In today's class of the Story of our Beliefs, we took a break. Not a complete break from our study mind you, just a different direction for a day to prepare ourselves for the upcoming discussions on the more controversial issues with which the Church has wrestled over the centuries.

Instead of following our normal procedure of going back into history and reviewing past debates on a particular subject, We spent this week looking at a very practical passage of the Bible, sort of as a way of cleansing the palate. We studied the book of Job.

(See the Class presentation)

Job has long been one of the most important books for me. Why look at Job in a class related to theology and church history? I'm glad you asked. The answer is found in Romans 9, which is one of those passages that comes closest to being a real "theological discussion." I would still say, however, Paul's purpose in the chapter is more practical than a theology outline on the subject of election. But Paul does talk about God's choosing some (Jacob) while not choosing others (Esau). In verse 19 Paul poses a rhetorical question for the reader, implying that for some, the idea of sovereign election appears inherently unfair. Paul's response? In verse 20, Paul makes a reference to God's speech to Job in the chapters 38-40 of that book, saying basically, "who are you to talk that way to God."

At first blush it is not a very satisfactory answer. God basically tells Job, "Hey there, I'm smarter than you and I know what I'm doing." That's what Paul is getting at in Romans 9 as well.

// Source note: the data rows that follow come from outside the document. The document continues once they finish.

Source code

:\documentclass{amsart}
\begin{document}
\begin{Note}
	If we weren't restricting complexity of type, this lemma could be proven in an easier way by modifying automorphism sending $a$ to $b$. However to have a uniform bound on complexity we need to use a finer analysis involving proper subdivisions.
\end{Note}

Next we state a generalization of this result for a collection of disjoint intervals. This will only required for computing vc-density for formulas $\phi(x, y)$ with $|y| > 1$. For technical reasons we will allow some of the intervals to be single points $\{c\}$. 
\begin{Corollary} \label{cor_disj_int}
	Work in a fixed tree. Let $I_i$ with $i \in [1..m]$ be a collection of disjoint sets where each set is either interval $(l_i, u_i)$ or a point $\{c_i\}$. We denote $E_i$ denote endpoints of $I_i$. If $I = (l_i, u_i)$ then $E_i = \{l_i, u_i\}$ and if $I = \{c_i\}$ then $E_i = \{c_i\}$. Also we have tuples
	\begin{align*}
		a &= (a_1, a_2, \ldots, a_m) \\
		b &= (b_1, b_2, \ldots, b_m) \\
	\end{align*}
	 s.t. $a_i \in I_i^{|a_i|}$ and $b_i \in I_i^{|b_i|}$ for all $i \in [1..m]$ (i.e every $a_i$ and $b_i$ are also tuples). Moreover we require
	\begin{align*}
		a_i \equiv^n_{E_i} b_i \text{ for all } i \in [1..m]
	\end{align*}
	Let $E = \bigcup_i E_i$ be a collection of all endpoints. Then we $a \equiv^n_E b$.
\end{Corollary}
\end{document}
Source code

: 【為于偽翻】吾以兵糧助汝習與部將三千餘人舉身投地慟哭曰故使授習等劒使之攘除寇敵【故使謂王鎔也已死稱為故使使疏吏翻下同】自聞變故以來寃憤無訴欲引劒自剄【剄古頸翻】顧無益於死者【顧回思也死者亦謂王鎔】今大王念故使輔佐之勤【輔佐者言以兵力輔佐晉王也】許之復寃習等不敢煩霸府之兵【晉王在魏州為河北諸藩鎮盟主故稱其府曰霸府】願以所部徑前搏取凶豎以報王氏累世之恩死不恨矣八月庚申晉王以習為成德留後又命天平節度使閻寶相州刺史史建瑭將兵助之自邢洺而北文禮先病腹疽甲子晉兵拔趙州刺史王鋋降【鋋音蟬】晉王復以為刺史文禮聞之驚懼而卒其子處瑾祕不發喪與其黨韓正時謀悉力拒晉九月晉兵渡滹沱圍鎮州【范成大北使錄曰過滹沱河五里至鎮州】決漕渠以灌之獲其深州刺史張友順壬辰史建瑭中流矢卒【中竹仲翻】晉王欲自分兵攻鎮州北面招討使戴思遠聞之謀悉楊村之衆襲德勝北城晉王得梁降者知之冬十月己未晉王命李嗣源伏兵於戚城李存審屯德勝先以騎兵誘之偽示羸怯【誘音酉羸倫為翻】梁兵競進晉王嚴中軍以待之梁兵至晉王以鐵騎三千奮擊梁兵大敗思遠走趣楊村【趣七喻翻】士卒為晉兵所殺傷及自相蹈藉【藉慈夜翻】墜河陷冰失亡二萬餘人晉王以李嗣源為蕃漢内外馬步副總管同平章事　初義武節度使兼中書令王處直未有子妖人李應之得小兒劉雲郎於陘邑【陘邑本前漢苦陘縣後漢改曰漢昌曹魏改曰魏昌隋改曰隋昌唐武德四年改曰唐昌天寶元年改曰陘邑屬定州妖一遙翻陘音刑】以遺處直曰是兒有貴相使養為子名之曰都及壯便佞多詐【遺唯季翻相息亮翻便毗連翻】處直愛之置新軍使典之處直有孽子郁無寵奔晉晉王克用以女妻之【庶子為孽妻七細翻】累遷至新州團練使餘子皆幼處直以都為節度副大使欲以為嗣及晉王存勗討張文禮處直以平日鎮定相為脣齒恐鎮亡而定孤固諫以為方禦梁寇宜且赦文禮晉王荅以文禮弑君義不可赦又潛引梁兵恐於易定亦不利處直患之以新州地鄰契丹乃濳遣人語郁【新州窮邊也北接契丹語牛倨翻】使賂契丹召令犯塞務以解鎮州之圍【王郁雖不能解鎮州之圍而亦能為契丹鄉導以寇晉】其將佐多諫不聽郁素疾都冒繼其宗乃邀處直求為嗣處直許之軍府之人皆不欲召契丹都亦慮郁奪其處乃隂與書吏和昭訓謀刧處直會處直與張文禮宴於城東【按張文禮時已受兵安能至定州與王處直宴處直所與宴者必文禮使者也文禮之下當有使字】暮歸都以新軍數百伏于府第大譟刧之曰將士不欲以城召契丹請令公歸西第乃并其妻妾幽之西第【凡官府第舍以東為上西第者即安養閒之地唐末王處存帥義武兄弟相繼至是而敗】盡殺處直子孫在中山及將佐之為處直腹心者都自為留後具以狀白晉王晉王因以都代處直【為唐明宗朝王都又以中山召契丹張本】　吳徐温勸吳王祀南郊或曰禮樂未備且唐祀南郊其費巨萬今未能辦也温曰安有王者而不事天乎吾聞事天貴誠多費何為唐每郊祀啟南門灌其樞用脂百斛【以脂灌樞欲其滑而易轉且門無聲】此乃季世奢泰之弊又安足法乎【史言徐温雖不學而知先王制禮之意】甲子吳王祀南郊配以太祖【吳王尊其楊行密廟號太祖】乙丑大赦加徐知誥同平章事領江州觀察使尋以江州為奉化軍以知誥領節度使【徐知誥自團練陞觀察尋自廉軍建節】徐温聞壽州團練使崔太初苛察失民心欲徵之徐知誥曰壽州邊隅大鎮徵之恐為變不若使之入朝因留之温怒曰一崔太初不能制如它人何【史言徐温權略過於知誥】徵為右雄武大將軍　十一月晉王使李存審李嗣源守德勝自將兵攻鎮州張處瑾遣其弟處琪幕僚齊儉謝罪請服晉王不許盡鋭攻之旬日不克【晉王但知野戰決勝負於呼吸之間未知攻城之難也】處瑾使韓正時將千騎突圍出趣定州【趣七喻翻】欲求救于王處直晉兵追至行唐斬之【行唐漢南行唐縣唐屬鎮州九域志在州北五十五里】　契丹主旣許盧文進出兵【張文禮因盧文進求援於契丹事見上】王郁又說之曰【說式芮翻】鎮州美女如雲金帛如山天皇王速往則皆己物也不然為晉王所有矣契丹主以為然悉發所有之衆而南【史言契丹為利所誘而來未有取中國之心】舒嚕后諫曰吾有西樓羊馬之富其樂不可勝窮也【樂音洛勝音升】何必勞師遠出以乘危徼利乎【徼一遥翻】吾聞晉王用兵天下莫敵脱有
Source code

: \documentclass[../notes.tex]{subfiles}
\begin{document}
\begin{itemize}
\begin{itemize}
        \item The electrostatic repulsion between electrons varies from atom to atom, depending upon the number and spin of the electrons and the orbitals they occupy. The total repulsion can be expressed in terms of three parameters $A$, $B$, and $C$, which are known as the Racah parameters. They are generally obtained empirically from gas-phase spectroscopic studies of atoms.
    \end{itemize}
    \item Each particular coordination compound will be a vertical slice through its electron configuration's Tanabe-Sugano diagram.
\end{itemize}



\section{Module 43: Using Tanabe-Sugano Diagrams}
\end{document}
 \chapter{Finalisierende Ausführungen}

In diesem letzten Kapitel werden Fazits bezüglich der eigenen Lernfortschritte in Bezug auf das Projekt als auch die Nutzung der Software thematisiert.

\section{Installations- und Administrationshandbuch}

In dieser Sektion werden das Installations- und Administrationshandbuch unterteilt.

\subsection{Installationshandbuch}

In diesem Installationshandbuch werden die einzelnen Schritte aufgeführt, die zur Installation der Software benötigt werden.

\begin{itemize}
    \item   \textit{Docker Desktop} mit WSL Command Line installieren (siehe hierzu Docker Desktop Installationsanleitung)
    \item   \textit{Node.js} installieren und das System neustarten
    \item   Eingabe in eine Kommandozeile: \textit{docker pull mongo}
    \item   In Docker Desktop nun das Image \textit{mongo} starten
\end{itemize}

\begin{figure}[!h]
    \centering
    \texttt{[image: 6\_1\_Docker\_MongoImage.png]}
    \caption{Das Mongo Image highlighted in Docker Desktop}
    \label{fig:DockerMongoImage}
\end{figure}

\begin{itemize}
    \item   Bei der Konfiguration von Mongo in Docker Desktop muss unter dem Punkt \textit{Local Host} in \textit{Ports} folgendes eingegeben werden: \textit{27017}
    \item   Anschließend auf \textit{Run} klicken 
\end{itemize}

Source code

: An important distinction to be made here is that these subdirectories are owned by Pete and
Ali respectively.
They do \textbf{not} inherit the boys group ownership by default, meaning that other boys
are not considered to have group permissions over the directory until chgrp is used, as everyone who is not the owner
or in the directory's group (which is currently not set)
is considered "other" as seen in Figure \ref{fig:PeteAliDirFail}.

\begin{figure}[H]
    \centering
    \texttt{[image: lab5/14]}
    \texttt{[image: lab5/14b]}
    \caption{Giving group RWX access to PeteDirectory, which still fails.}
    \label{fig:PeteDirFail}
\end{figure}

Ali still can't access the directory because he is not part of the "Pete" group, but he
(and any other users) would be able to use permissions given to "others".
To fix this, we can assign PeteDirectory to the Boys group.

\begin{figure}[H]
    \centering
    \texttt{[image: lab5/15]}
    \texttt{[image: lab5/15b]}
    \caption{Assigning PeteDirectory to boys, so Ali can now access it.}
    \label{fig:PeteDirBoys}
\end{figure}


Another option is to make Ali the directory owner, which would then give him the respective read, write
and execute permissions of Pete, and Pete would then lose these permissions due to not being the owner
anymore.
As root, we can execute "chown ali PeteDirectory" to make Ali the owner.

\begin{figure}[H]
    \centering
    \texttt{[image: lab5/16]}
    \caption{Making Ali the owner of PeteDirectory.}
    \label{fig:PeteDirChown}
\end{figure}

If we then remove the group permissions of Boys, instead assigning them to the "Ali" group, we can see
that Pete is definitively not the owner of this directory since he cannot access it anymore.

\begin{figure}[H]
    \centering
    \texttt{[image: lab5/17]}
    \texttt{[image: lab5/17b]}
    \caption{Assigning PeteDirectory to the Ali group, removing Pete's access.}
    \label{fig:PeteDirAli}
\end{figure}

When we spend some time thinking about the answer,* we see how ultimately it is the only answer God can give. It is a very satisfying answer, once we put ourselves in our place and God in His place. We do not know the end from the beginning. We weren't there when He created the world. We don't even know where he keeps the hailstones. We might think we do (and I'm not talking about cold fronts, warm moist air masses, and strong updrafts creating a thunderhead), but ultimately we are finite creatures and only God is infinite. He can't explain everything to us. We just can't handle the truth. We only think we can because since the Renaissance and particularly since the enlightenment, the modernist world view tells us we can. But that's a lie.

So in regards to election, if you find God's sovereign choice troubling, then remember our responsibility. If you only see our free choice, don't forget God is sovereign. If you can't figure out how both are true, that's okay, you can't even catch a Leviathan either. 

[*Note: In class we did spend quite a bit of time analyzing Job's character as expressed in 1:1, 1:8, and 2:3. Then we compared the narrative repetition of the scene in heaven in 1:6-8 and 2:1-3, with particular attention to the repetition of the phrase "for no reason" in 1:9 and 2:3. God says he ruined Job for no reason. We also discussed how Job's lament in chapter 3 is a poetic expression of his desire to reverse creation and remove forever the day of his birth, so he would never have been born. God's response in chapters 38-40 were really a direct response to Job's chapter 3 lament. God says, "I'm the creator, and you aren't." Finally, we also discussed Job's three friends, who like theologians with too much self confidence in their own wisdom, thought they had it all figured out, when really they were way off base. In the end, they were condemned and Job was blessed.]